• Source data

──────

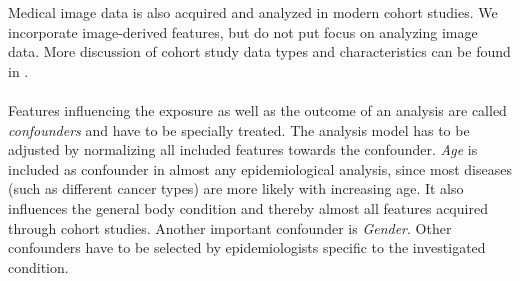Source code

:\documentclass[journal]{style/vgtc} 			          %
\newcommand{\com}[1]{\textcolor{orange}{\uline{#1}}}
\begin{document}
Medical image data is also acquired and analyzed in modern cohort studies.
We incorporate image-derived features, but do not put focus on analyzing image data.
More discussion of cohort study data types and characteristics can be found in \cite{Klemm2014VIS, Toennies2015, Preim2014}.
\\\\
Features influencing the exposure as well as the outcome of an analysis are called \emph{confounders} and have to be specially treated.
The analysis model has to be adjusted by normalizing all included features towards the confounder.
\emph{Age} is included as confounder in almost any epidemiological analysis, since most diseases (such as different cancer types) are more likely with increasing age.
It also influences the general body condition and thereby almost all features acquired through cohort studies.
Another important confounder is \emph{Gender}.
Other confounders have to be selected by epidemiologists specific to the investigated condition.
\end{document}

──────

• Work instruction
Copy each line of the data that includes the word "cohort".

• Reply to the task
Medical image data is also acquired and analyzed in modern cohort studies.
More discussion of cohort study data types and characteristics can be found in \cite{Klemm2014VIS, Toennies2015, Preim2014}.
It also influences the general body condition and thereby almost all features acquired through cohort studies.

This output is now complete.